Problem statement:
Report the count of lines containing the word "AbstractScript" in the entries below, and nothing more.

Data:
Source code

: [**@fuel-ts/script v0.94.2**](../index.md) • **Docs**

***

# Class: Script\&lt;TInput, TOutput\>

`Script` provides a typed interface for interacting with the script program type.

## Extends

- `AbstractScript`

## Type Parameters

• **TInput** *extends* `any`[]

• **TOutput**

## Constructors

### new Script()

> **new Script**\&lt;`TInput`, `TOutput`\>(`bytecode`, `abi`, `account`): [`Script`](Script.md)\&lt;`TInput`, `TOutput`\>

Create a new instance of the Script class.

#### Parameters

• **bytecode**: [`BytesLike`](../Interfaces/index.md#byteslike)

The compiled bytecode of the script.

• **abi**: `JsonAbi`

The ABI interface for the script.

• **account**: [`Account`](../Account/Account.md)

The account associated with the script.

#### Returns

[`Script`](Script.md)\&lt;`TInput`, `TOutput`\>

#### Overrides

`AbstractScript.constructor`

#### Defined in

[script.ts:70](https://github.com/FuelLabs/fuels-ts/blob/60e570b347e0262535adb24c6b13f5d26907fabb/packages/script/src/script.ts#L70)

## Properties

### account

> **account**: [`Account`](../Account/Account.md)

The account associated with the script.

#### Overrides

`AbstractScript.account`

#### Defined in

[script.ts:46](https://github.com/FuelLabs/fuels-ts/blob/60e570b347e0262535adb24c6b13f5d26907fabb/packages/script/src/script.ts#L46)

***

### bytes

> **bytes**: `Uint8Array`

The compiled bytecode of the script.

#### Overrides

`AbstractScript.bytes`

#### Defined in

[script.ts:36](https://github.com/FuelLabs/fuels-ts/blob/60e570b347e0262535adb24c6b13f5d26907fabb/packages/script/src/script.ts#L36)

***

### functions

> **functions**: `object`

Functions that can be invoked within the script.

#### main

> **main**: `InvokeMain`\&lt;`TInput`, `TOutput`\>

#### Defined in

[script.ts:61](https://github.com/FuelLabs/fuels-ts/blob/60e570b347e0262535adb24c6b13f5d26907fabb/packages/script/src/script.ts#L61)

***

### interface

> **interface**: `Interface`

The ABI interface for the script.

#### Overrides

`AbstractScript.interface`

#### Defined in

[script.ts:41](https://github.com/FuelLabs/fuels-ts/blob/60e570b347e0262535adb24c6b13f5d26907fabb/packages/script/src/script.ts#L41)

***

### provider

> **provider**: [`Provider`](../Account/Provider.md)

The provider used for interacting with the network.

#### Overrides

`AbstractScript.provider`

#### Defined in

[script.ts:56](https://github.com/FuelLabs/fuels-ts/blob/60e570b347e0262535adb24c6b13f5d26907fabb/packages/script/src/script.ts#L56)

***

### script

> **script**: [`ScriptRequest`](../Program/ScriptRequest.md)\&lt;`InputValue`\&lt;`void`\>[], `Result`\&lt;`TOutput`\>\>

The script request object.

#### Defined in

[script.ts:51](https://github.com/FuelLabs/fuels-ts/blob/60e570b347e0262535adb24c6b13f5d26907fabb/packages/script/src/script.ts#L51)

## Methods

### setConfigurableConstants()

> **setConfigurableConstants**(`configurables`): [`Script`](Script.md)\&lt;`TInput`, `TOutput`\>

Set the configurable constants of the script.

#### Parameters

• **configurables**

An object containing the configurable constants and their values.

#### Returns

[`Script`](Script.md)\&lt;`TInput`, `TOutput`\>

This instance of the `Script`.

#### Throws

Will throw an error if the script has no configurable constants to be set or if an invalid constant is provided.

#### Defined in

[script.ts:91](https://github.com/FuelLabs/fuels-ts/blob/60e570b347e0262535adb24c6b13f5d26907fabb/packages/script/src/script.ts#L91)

Response for this exercise:
6